De una cueva prehistórica, un clan, una horda de sedentarios llenos de clichés y ceremonias, asoman en los diarios y noticias haciéndonos acordar de qué se trataba el poder, la autoridad. El infierno más macabro, más vil, más repugnante escondieron bajo sus sábanas blancas estos extranjeros de la vida.
La política histórica de la Iglesia ha sido disimular los abusos, inmacular el símbolo social sobre el cual el hombre religioso, el simple creyente sincero que busca una protección del mundo, como diría Luis Triviño, confía su guarida para sí mismo y para sus hijos. Se establece así una relación jerárquica, una tensión vertical en ejercicio de poder, un disciplinamiento histórico, filosófico, y un apoderamiento del otro.

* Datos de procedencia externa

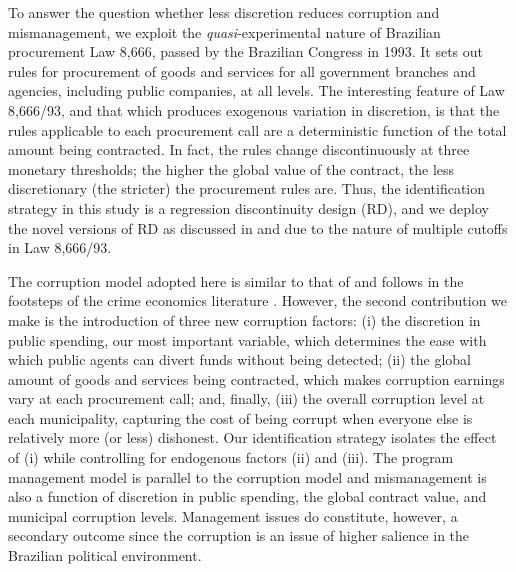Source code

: \documentclass[11pt]{article}
\begin{document}
To answer the question whether less discretion reduces corruption and mismanagement, we exploit the \emph{quasi}-experimental nature of Brazilian procurement Law 8,666, passed by the Brazilian Congress in 1993. It sets out rules for procurement of goods and services for all government branches and agencies, including public companies, at all levels. The interesting feature of Law 8,666/93, and that which produces exogenous variation in discretion, is that the rules applicable to each procurement call are a deterministic function of the total amount being contracted. In fact, the rules change discontinuously at three monetary thresholds; the higher the global value of the contract, the less discretionary (the stricter) the procurement rules are. Thus, the identification strategy in this study is a regression discontinuity design (RD), and we deploy the novel versions of RD as discussed in \citet{CalonicoRobustNonparametricConfidence2014,CalonicoOptimalDataDrivenRegression2015} and \citet{CattaneoInterpretingRegressionDiscontinuity2016,CattaneoAnalysisRegressionDiscontinuity2018} due to the nature of multiple cutoffs in Law 8,666/93.

The corruption model adopted here is similar to that of \citet{OlkenCorruptionDevelopingCountries2012b} and follows in the footsteps of the crime economics literature \citep{BeckerCrimePunishmentEconomic1968,StiglerOptimumEnforcementLaws1970,BeckerLawEnforcementMalfeasance1974,Rose-AckermanEconomicsCorruption1975}. However, the second contribution we make is the introduction of three new corruption factors: (i) the discretion in public spending, our most important variable, which determines the ease with which public agents can divert funds without being detected; (ii) the global amount of goods and services being contracted, which makes corruption earnings vary at each procurement call; and, finally, (iii) the overall corruption level at each municipality, capturing the cost of being corrupt when everyone else is relatively more (or less) dishonest. Our identification strategy isolates the effect of (i) while controlling for endogenous factors (ii) and (iii). The program management model is parallel to the corruption model and mismanagement is also a function of discretion in public spending, the global contract value, and municipal corruption levels. Management issues do constitute, however, a secondary outcome since the corruption is an issue of higher salience in the Brazilian political environment.
\end{document}
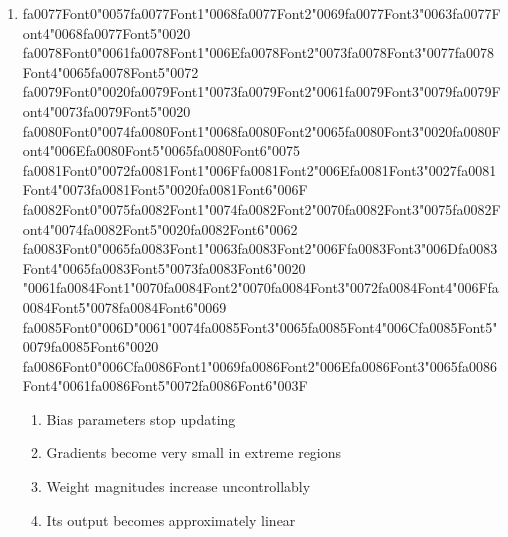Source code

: \documentclass[12pt]{article}
\begin{document}
\begin{enumerate}[label=Q\arabic*.]
 \item {\csname fa0077Font0\endcsname\char"0057}{\csname fa0077Font1\endcsname\char"0068}{\csname fa0077Font2\endcsname\char"0069}{\csname fa0077Font3\endcsname\char"0063}{\csname fa0077Font4\endcsname\char"0068}{\csname fa0077Font5\endcsname\char"0020} {\csname fa0078Font0\endcsname\char"0061}{\csname fa0078Font1\endcsname\char"006E}{\csname fa0078Font2\endcsname\char"0073}{\csname fa0078Font3\endcsname\char"0077}{\csname fa0078Font4\endcsname\char"0065}{\csname fa0078Font5\endcsname\char"0072} {\csname fa0079Font0\endcsname\char"0020}{\csname fa0079Font1\endcsname\char"0073}{\csname fa0079Font2\endcsname\char"0061}{\csname fa0079Font3\endcsname\char"0079}{\csname fa0079Font4\endcsname\char"0073}{\csname fa0079Font5\endcsname\char"0020} {\csname fa0080Font0\endcsname\char"0074}{\csname fa0080Font1\endcsname\char"0068}{\csname fa0080Font2\endcsname\char"0065}{\csname fa0080Font3\endcsname\char"0020}{\csname fa0080Font4\endcsname\char"006E}{\csname fa0080Font5\endcsname\char"0065}{\csname fa0080Font6\endcsname\char"0075} {\csname fa0081Font0\endcsname\char"0072}{\csname fa0081Font1\endcsname\char"006F}{\csname fa0081Font2\endcsname\char"006E}{\csname fa0081Font3\endcsname\char"0027}{\csname fa0081Font4\endcsname\char"0073}{\csname fa0081Font5\endcsname\char"0020}{\csname fa0081Font6\endcsname\char"006F} {\csname fa0082Font0\endcsname\char"0075}{\csname fa0082Font1\endcsname\char"0074}{\csname fa0082Font2\endcsname\char"0070}{\csname fa0082Font3\endcsname\char"0075}{\csname fa0082Font4\endcsname\char"0074}{\csname fa0082Font5\endcsname\char"0020}{\csname fa0082Font6\endcsname\char"0062} {\csname fa0083Font0\endcsname\char"0065}{\csname fa0083Font1\endcsname\char"0063}{\csname fa0083Font2\endcsname\char"006F}{\csname fa0083Font3\endcsname\char"006D}{\csname fa0083Font4\endcsname\char"0065}{\csname fa0083Font5\endcsname\char"0073}{\csname fa0083Font6\endcsname\char"0020} {\char"0061}{\csname fa0084Font1\endcsname\char"0070}{\csname fa0084Font2\endcsname\char"0070}{\csname fa0084Font3\endcsname\char"0072}{\csname fa0084Font4\endcsname\char"006F}{\csname fa0084Font5\endcsname\char"0078}{\csname fa0084Font6\endcsname\char"0069} {\csname fa0085Font0\endcsname\char"006D}{\char"0061}{\char"0074}{\csname fa0085Font3\endcsname\char"0065}{\csname fa0085Font4\endcsname\char"006C}{\csname fa0085Font5\endcsname\char"0079}{\csname fa0085Font6\endcsname\char"0020} {\csname fa0086Font0\endcsname\char"006C}{\csname fa0086Font1\endcsname\char"0069}{\csname fa0086Font2\endcsname\char"006E}{\csname fa0086Font3\endcsname\char"0065}{\csname fa0086Font4\endcsname\char"0061}{\csname fa0086Font5\endcsname\char"0072}{\csname fa0086Font6\endcsname\char"003F}
 \begin{enumerate}[label=(\Alph*)]
     \item Bias parameters stop updating
     \item Gradients become very small in extreme regions
     \item Weight magnitudes increase uncontrollably
     \item Its output becomes approximately linear
 \end{enumerate}
 

\end{enumerate}
\end{document}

Esto no es un pecado, es un delito. Y no se murmura en secreto, se dice, se escribe y se publica; esto es un horror y acá no hay confesión que valga, porque esto no se perdona.
El silencio cómplice desviste el santo que no nos quieren mostrar. ¿Qué tienen allá abajo, en los templos monárquicos, que todo siempre tienen que enmascararlo? Ya no les queda imagen para limpiar. Transformen sus mentes, los que queden. Avancen hacia el futuro.
No puedo otra cosa que escribir como un papá, un papá con tilde. Necesitamos el tiempo, la fuerza, la imaginación y a nuestros hijos aprendiendo.
Van a tener que dejar de hacer valijas de acá para allá, porque van a ir en cana, y vestidos como Dios manda.